Fake “Self-Employment” Mudra Yojana & Lakhpati Didi: Give proper bank loans to women so they can start real, profitable businesses.

4. The Way Forward

India is currently sitting on a Demographic Dividend (a massive youth population). To prevent this from turning into a demographic disaster, the administration must focus on:

  1. Job Creation over Job Protection: We need to attract heavy private investment to create formal factories.
  2. Women-Led Development: Making workplaces legally safer and more accommodating for women (especially mothers) in urban centers.
  3. True Entrepreneurship: Funding genuine small businesses (MSMEs) instead of letting people struggle in unpaid agriculture.

Conclusion:

A growing GDP is meaningless if it does not create good jobs. The PLFS 2025 report is a clear reminder that translating economic growth into quality, formal, and gender-inclusive employment remains India’s biggest administrative duty today.

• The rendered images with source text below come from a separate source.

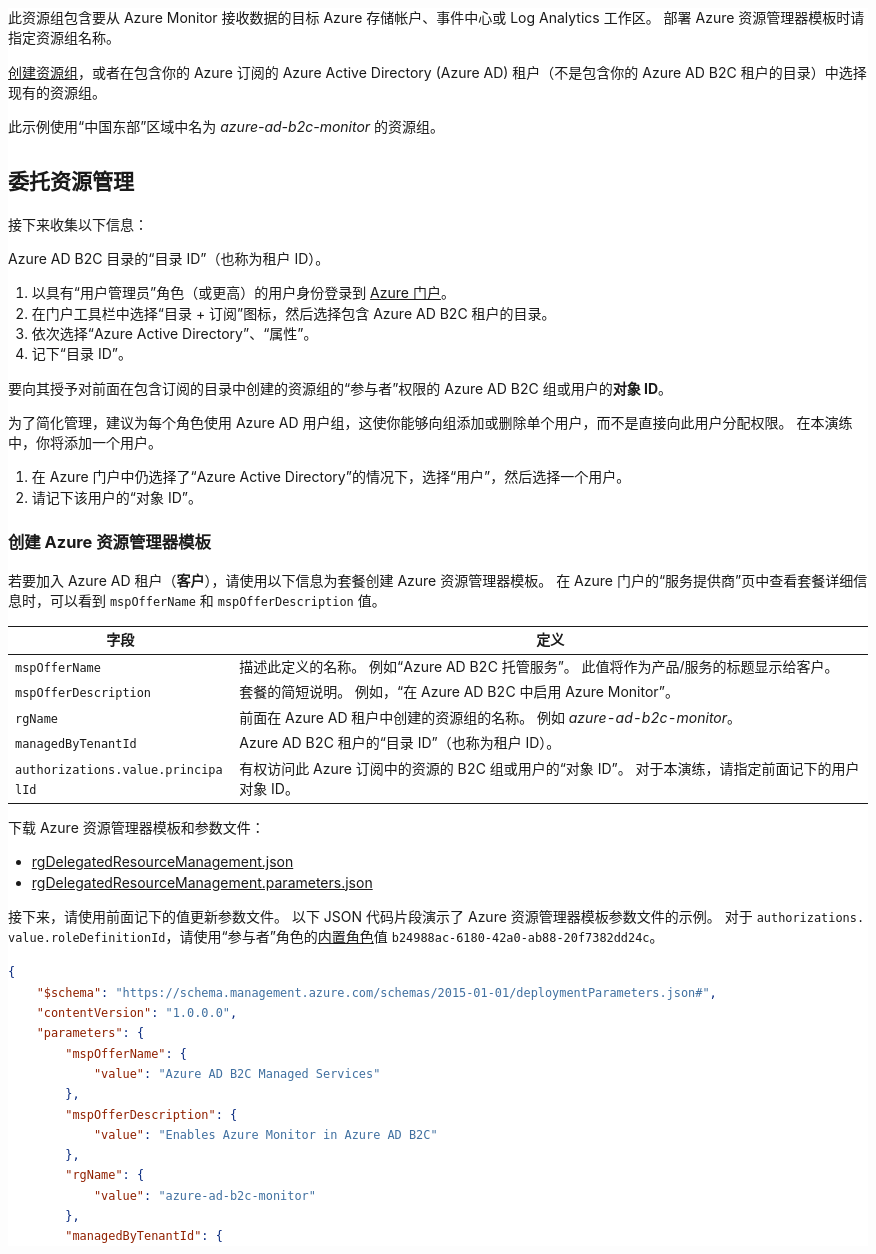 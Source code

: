 此资源组包含要从 Azure Monitor 接收数据的目标 Azure 存储帐户、事件中心或 Log Analytics 工作区。 部署 Azure 资源管理器模板时请指定资源组名称。

[创建资源组](../azure-resource-manager/management/manage-resource-groups-portal.md#create-resource-groups)，或者在包含你的 Azure 订阅的 Azure Active Directory (Azure AD) 租户（不是包含你的 Azure AD B2C 租户的目录）中选择现有的资源组。

此示例使用“中国东部”区域中名为 *azure-ad-b2c-monitor* 的资源组。

## <a name="delegate-resource-management"></a>委托资源管理

接下来收集以下信息：

Azure AD B2C 目录的“目录 ID”（也称为租户 ID）。

1. 以具有“用户管理员”角色（或更高）的用户身份登录到 [Azure 门户](https://portal.azure.cn/)。
1. 在门户工具栏中选择“目录 + 订阅”图标，然后选择包含 Azure AD B2C 租户的目录。
1. 依次选择“Azure Active Directory”、“属性”。 
1. 记下“目录 ID”。

要向其授予对前面在包含订阅的目录中创建的资源组的“参与者”权限的 Azure AD B2C 组或用户的**对象 ID**。

为了简化管理，建议为每个角色使用 Azure AD 用户组，这使你能够向组添加或删除单个用户，而不是直接向此用户分配权限。 在本演练中，你将添加一个用户。

1. 在 Azure 门户中仍选择了“Azure Active Directory”的情况下，选择“用户”，然后选择一个用户。 
1. 请记下该用户的“对象 ID”。

### <a name="create-an-azure-resource-manager-template"></a>创建 Azure 资源管理器模板

若要加入 Azure AD 租户（**客户**），请使用以下信息为套餐创建 Azure 资源管理器模板。 在 Azure 门户的“服务提供商”页中查看套餐详细信息时，可以看到 `mspOfferName` 和 `mspOfferDescription` 值。

| 字段   | 定义 |
|---------|------------|
| `mspOfferName`                     | 描述此定义的名称。 例如“Azure AD B2C 托管服务”。 此值将作为产品/服务的标题显示给客户。 |
| `mspOfferDescription`              | 套餐的简短说明。 例如，“在 Azure AD B2C 中启用 Azure Monitor”。|
| `rgName`                           | 前面在 Azure AD 租户中创建的资源组的名称。 例如 *azure-ad-b2c-monitor*。 |
| `managedByTenantId`                | Azure AD B2C 租户的“目录 ID”（也称为租户 ID）。 |
| `authorizations.value.principalId` | 有权访问此 Azure 订阅中的资源的 B2C 组或用户的“对象 ID”。 对于本演练，请指定前面记下的用户对象 ID。 |

下载 Azure 资源管理器模板和参数文件：

- [rgDelegatedResourceManagement.json](https://github.com/Azure/Azure-Lighthouse-samples/blob/master/templates/rg-delegated-resource-management/rgDelegatedResourceManagement.json)
- [rgDelegatedResourceManagement.parameters.json](https://github.com/Azure/Azure-Lighthouse-samples/blob/master/templates/rg-delegated-resource-management/rgDelegatedResourceManagement.parameters.json)

接下来，请使用前面记下的值更新参数文件。 以下 JSON 代码片段演示了 Azure 资源管理器模板参数文件的示例。 对于 `authorizations.value.roleDefinitionId`，请使用“参与者”角色的[内置角色](../role-based-access-control/built-in-roles.md)值 `b24988ac-6180-42a0-ab88-20f7382dd24c`。

```JSON
{
    "$schema": "https://schema.management.azure.com/schemas/2015-01-01/deploymentParameters.json#",
    "contentVersion": "1.0.0.0",
    "parameters": {
        "mspOfferName": {
            "value": "Azure AD B2C Managed Services"
        },
        "mspOfferDescription": {
            "value": "Enables Azure Monitor in Azure AD B2C"
        },
        "rgName": {
            "value": "azure-ad-b2c-monitor"
        },
        "managedByTenantId": {
``` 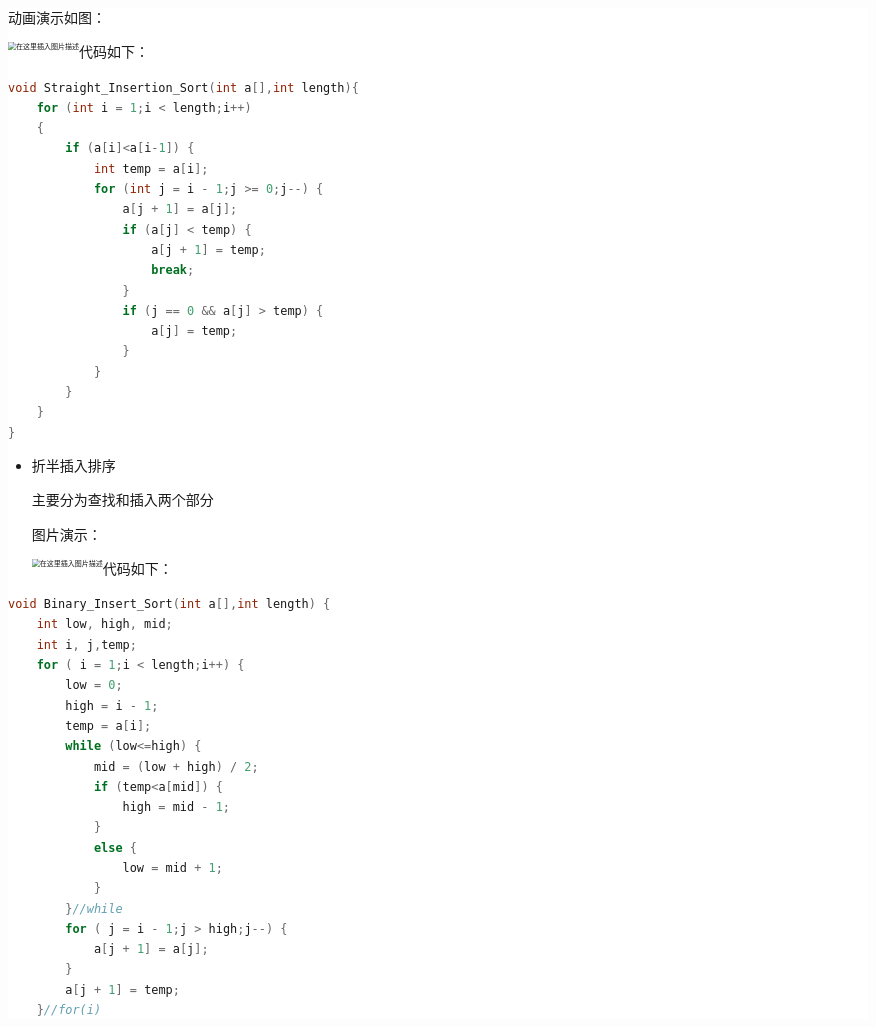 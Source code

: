   动画演示如图：

  <img src="https://cdn.jsdelivr.net/gh/luogou/cloudimg/data/20210828142217.gif" alt="在这里插入图片描述" style="zoom: 50%;float:left" />

  代码如下：

```c++
void Straight_Insertion_Sort(int a[],int length){
	for (int i = 1;i < length;i++) 
	{
		if (a[i]<a[i-1]) {
			int temp = a[i];
			for (int j = i - 1;j >= 0;j--) {
				a[j + 1] = a[j];
				if (a[j] < temp) {
					a[j + 1] = temp;
					break;
				}
				if (j == 0 && a[j] > temp) {
					a[j] = temp;
				}
			}
		}
	}
}
```

- 折半插入排序

  主要分为查找和插入两个部分

  图片演示：

  <img src="https://cdn.jsdelivr.net/gh/luogou/cloudimg/data/20210828142548.png" alt="在这里插入图片描述" style="zoom:50%;float:left" />

  代码如下：

```c++
void Binary_Insert_Sort(int a[],int length) {
	int low, high, mid;
	int i, j,temp;
	for ( i = 1;i < length;i++) {
		low = 0;
		high = i - 1;
		temp = a[i];
		while (low<=high) {
			mid = (low + high) / 2;
			if (temp<a[mid]) {
				high = mid - 1;
			}
			else {
				low = mid + 1;
			}
		}//while
		for ( j = i - 1;j > high;j--) {
			a[j + 1] = a[j];
		}
		a[j + 1] = temp;
	}//for(i)
```
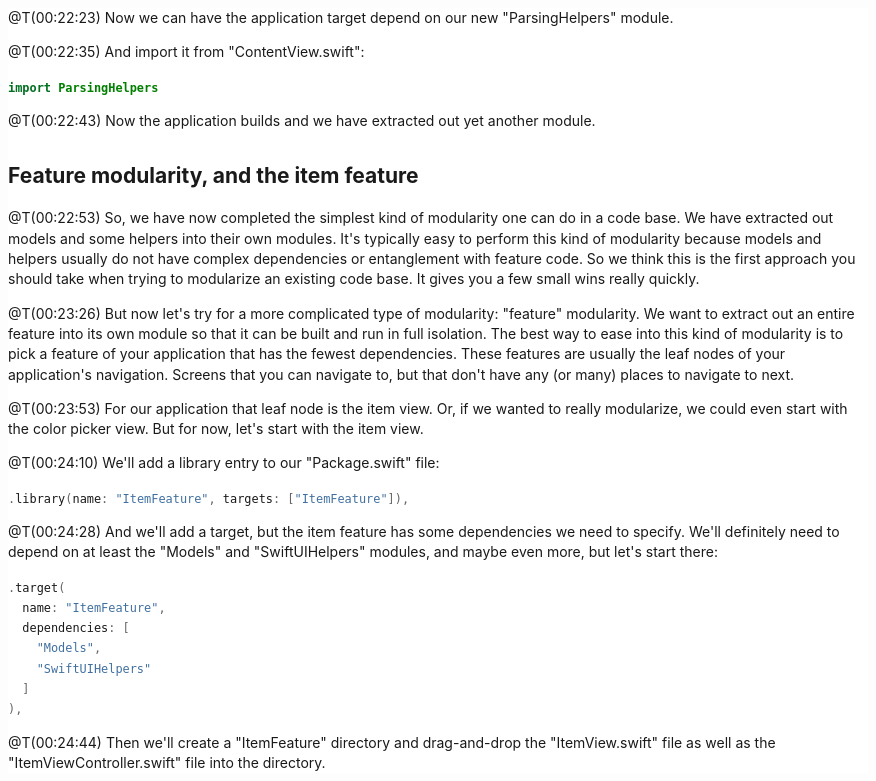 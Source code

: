 @T(00:22:23)
Now we can have the application target depend on our new "ParsingHelpers" module.

@T(00:22:35)
And import it from "ContentView.swift":

```swift
import ParsingHelpers
```

@T(00:22:43)
Now the application builds and we have extracted out yet another module.

## Feature modularity, and the item feature

@T(00:22:53)
So, we have now completed the simplest kind of modularity one can do in a code base. We have extracted out models and some helpers into their own modules. It's typically easy to perform this kind of modularity because models and helpers usually do not have complex dependencies or entanglement with feature code. So we think this is the first approach you should take when trying to modularize an existing code base. It gives you a few small wins really quickly.

@T(00:23:26)
But now let's try for a more complicated type of modularity: "feature" modularity. We want to extract out an entire feature into its own module so that it can be built and run in full isolation. The best way to ease into this kind of modularity is to pick a feature of your application that has the fewest dependencies. These features are usually the leaf nodes of your application's navigation. Screens that you can navigate to, but that don't have any (or many) places to navigate to next.

@T(00:23:53)
For our application that leaf node is the item view. Or, if we wanted to really modularize, we could even start with the color picker view. But for now, let's start with the item view.

@T(00:24:10)
We'll add a library entry to our "Package.swift" file:

```swift
.library(name: "ItemFeature", targets: ["ItemFeature"]),
```

@T(00:24:28)
And we'll add a target, but the item feature has some dependencies we need to specify. We'll definitely need to depend on at least the "Models" and "SwiftUIHelpers" modules, and maybe even more, but let's start there:

```swift
.target(
  name: "ItemFeature",
  dependencies: [
    "Models",
    "SwiftUIHelpers"
  ]
),
```

@T(00:24:44)
Then we'll create a "ItemFeature" directory and drag-and-drop the "ItemView.swift" file as well as the "ItemViewController.swift" file into the directory.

Question: “The recent PLFS 2025 data shows an increase in employment, but the quality of these jobs remains a major concern.” Analyze the trends regarding female participation and educated youth unemployment. Suggest administrative measures to improve the job market.

Mains Answer Hint:

  • Intro: Mention the release of the PLFS 2025 and define the paradox: rising Worker Population Ratio (WPR) but poor job quality.
  • Body (The Challenges):
    • Rural Women: Highlight that 70.7% are “self-employed” but actually trapped in unpaid farming.
    • Urban Women: Mention the low 22.2% LFPR and the lack of safe formal jobs.
    • Educated Youth: Point out the 6.5% unemployment rate, proving a mismatch between education and industry needs.
  • Body (The Solutions): Use bullet points. Suggest moving rural women to manufacturing via the PLI scheme, building “Care Infrastructure” (creches) for urban women, and aligning skills with industry under PMKVY/NEP.
  • Conclusion: Conclude that generating high-value, formal jobs is essential to prevent India’s demographic dividend from turning into a demographic disaster.